Gene expression of differentiating hESCs into otic progenitors

Stem cells, with their potential to generate different lineages, could offer a solution by replacing damaged or lost cells within the inner ear. We have shown that human embryonic stem cells can be induced to differentiate into otic progenitors, and then into hair cell-like cells and neurons that display expected electrophysiological properties. More importantly, once these otic progenitors are transplanted into animals with induced hearing loss, they differentiate and elicit a significant recovery of auditory function. The generation of otic progenitors is triggered by FGF signalling. In this dataset we have analysed the global gene expression profile of undifferentiated hESCs and compared with cultures that have been treated with FGF3 and 10, the two ligands involved in otic induction, or cultures that have been allowed to differentiate under basal conditions without FGF (DFNB). Global gene expression profiles were obtained from hESC lines H14, Shef3 and Shef1 by hybridizing samples from undifferentiated cells (Day 0) and cells exposed to either FGF3+10- or DFNB medium for 14 days. Three experimental conditions are therefore produced: hESC, FGF3+10 and DFNB.

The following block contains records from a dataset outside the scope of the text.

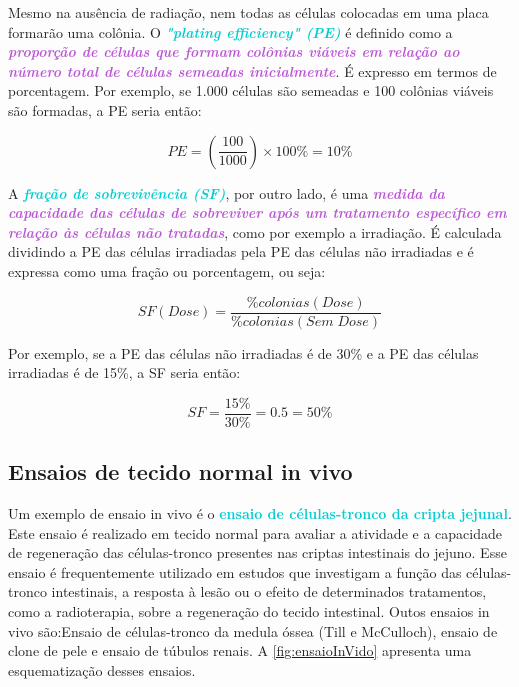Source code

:\documentclass[11pt,a4paper]{article}
\newcounter{exemplo}
\begin{document}
	Mesmo na ausência de radiação, nem todas as células colocadas em uma placa formarão uma colônia. O \textcolor{DarkTurquoise}{\textbf{\textit{"plating efficiency" (PE)}}} é definido como a \textcolor{MediumOrchid}{\textbf{\textit{proporção de células que formam colônias viáveis em relação ao número total de células semeadas inicialmente}}}. É expresso em termos de porcentagem. Por exemplo, se 1.000 células são semeadas e 100 colônias viáveis são formadas, a PE seria então:
	
		$$PE = \left(\frac{100}{1000}\right) \times 100\% = 10\%$$
	

	A \textcolor{DarkTurquoise}{\textbf{\textit{fração de sobrevivência (SF)}}}, por outro lado, é uma \textcolor{MediumOrchid}{\textbf{\textit{medida da capacidade das células de sobreviver após um tratamento específico em relação às células não tratadas}}}, como por exemplo a irradiação. É calculada dividindo a PE das células irradiadas pela PE das células não irradiadas e é expressa como uma fração ou porcentagem, ou seja:
	
		$$SF(Dose) = \frac{\%colonias (Dose)}{\%colonias (Sem \; Dose)}$$
	
	Por exemplo, se a PE das células não irradiadas é de 30\% e a PE das células irradiadas é de 15\%, a SF seria então:

		$$SF = \frac{15\%}{30\%} = 0.5 = 50\%$$
	

\subsection*{Ensaios de tecido normal in vivo}

	Um exemplo de ensaio in vivo é o \textcolor{DarkTurquoise}{\textbf{ensaio de células-tronco da cripta jejunal}}. Este ensaio é realizado em tecido normal para avaliar a atividade e a capacidade de regeneração das células-tronco presentes nas criptas intestinais do jejuno. Esse ensaio é frequentemente utilizado em estudos que investigam a função das células-tronco intestinais, a resposta à lesão ou o efeito de determinados tratamentos, como a radioterapia, sobre a regeneração do tecido intestinal. Outos ensaios in vivo são:Ensaio de células-tronco da medula óssea (Till e McCulloch), ensaio de clone de pele e ensaio de túbulos renais. A \ref{fig:ensaioInVido} apresenta uma esquematização desses ensaios.
\end{document}

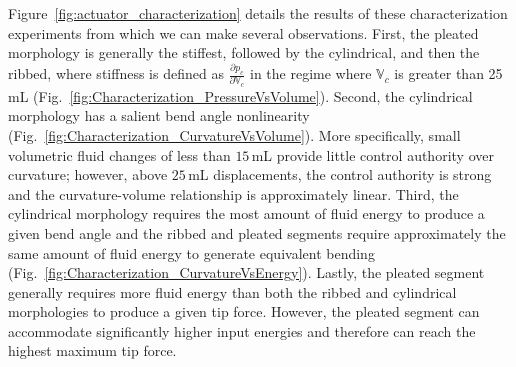 Figure~\ref{fig:actuator_characterization} details the results of these characterization experiments from which we can make several observations.
%
First, the pleated morphology is generally the stiffest, followed by the cylindrical, and then the ribbed, where stiffness is defined as $\frac{\partial p_c}{\partial \mathbb{V}_c}$ in the regime where $\mathbb{V}_c$ is greater than 25 mL (Fig.~\ref{fig:Characterization_PressureVsVolume}).
%
Second, the cylindrical morphology has a salient bend angle nonlinearity (Fig.~\ref{fig:Characterization_CurvatureVsVolume}).
%
More specifically, small volumetric fluid changes of less than $15\,$mL provide little control authority over curvature; however, above $25\,$mL displacements, the control authority is strong and the curvature-volume relationship is approximately linear.
%
Third, the cylindrical morphology requires the most amount of fluid energy to produce a given bend angle and the ribbed and pleated segments require approximately the same amount of fluid energy to generate equivalent bending (Fig.~\ref{fig:Characterization_CurvatureVsEnergy}).
%
Lastly, the pleated segment generally requires more fluid energy than both the ribbed and cylindrical morphologies to produce a given tip force.
%
However, the pleated segment can accommodate significantly higher input energies and therefore can reach the highest maximum tip force.
%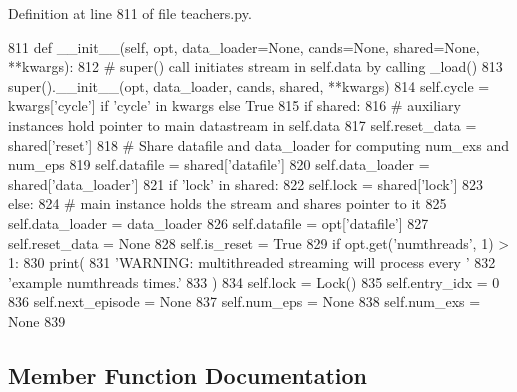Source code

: Definition at line 811 of file teachers.\+py.


\begin{DoxyCode}
811     \textcolor{keyword}{def }\_\_init\_\_(self, opt, data\_loader=None, cands=None, shared=None, **kwargs):
812         \textcolor{comment}{# super() call initiates stream in self.data by calling \_load()}
813         super().\_\_init\_\_(opt, data\_loader, cands, shared, **kwargs)
814         self.cycle = kwargs[\textcolor{stringliteral}{'cycle'}] \textcolor{keywordflow}{if} \textcolor{stringliteral}{'cycle'} \textcolor{keywordflow}{in} kwargs \textcolor{keywordflow}{else} \textcolor{keyword}{True}
815         \textcolor{keywordflow}{if} shared:
816             \textcolor{comment}{# auxiliary instances hold pointer to main datastream in self.data}
817             self.reset\_data = shared[\textcolor{stringliteral}{'reset'}]
818             \textcolor{comment}{# Share datafile and data\_loader for computing num\_exs and num\_eps}
819             self.datafile = shared[\textcolor{stringliteral}{'datafile'}]
820             self.data\_loader = shared[\textcolor{stringliteral}{'data\_loader'}]
821             \textcolor{keywordflow}{if} \textcolor{stringliteral}{'lock'} \textcolor{keywordflow}{in} shared:
822                 self.lock = shared[\textcolor{stringliteral}{'lock'}]
823         \textcolor{keywordflow}{else}:
824             \textcolor{comment}{# main instance holds the stream and shares pointer to it}
825             self.data\_loader = data\_loader
826             self.datafile = opt[\textcolor{stringliteral}{'datafile'}]
827             self.reset\_data = \textcolor{keywordtype}{None}
828             self.is\_reset = \textcolor{keyword}{True}
829             \textcolor{keywordflow}{if} opt.get(\textcolor{stringliteral}{'numthreads'}, 1) > 1:
830                 print(
831                     \textcolor{stringliteral}{'WARNING: multithreaded streaming will process every '}
832                     \textcolor{stringliteral}{'example numthreads times.'}
833                 )
834                 self.lock = Lock()
835         self.entry\_idx = 0
836         self.next\_episode = \textcolor{keywordtype}{None}
837         self.num\_eps = \textcolor{keywordtype}{None}
838         self.num\_exs = \textcolor{keywordtype}{None}
839 
\end{DoxyCode}


\subsection{Member Function Documentation}
\mbox{\label{classparlai_1_1core_1_1teachers_1_1StreamDialogData_a34ba92f60661471fee4eedb5ee2b9eda}}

干细胞具备分化为多种细胞谱系的潜能，可通过替代内耳内受损或缺失的细胞，为听力损伤的治疗提供全新方案。本研究证实，人类胚胎干细胞（human embryonic stem cells, hESCs）可被诱导分化为耳祖细胞，进而转化为毛细胞样细胞与神经元，且上述细胞均展现出预期的电生理特性。更为关键的是，将此类耳祖细胞移植至经诱导构建的听力损伤动物模型中时，其可在体内分化并显著恢复受试动物的听觉功能。 耳祖细胞的生成由成纤维细胞生长因子（fibroblast growth factor, FGF）信号通路触发。本数据集针对未分化的人类胚胎干细胞开展了全基因表达谱分析，并与两类培养体系进行比对：其一为经耳诱导过程中关键的两种配体——成纤维细胞生长因子3（FGF3）与成纤维细胞生长因子10（FGF10）处理的培养物；其二为未添加FGF、于基础培养条件下自然分化的培养物（DFNB）。 本研究通过基因杂交技术，对三株人类胚胎干细胞系H14、Shef3及Shef1的样本进行全基因表达谱检测：样本分别取自未分化细胞（第0天），以及分别经FGF3+10培养基或DFNB培养基培养14天的细胞。 综上，本数据集共包含三种实验条件组：未分化人类胚胎干细胞组（hESC）、FGF3+10处理组与DFNB自然分化组。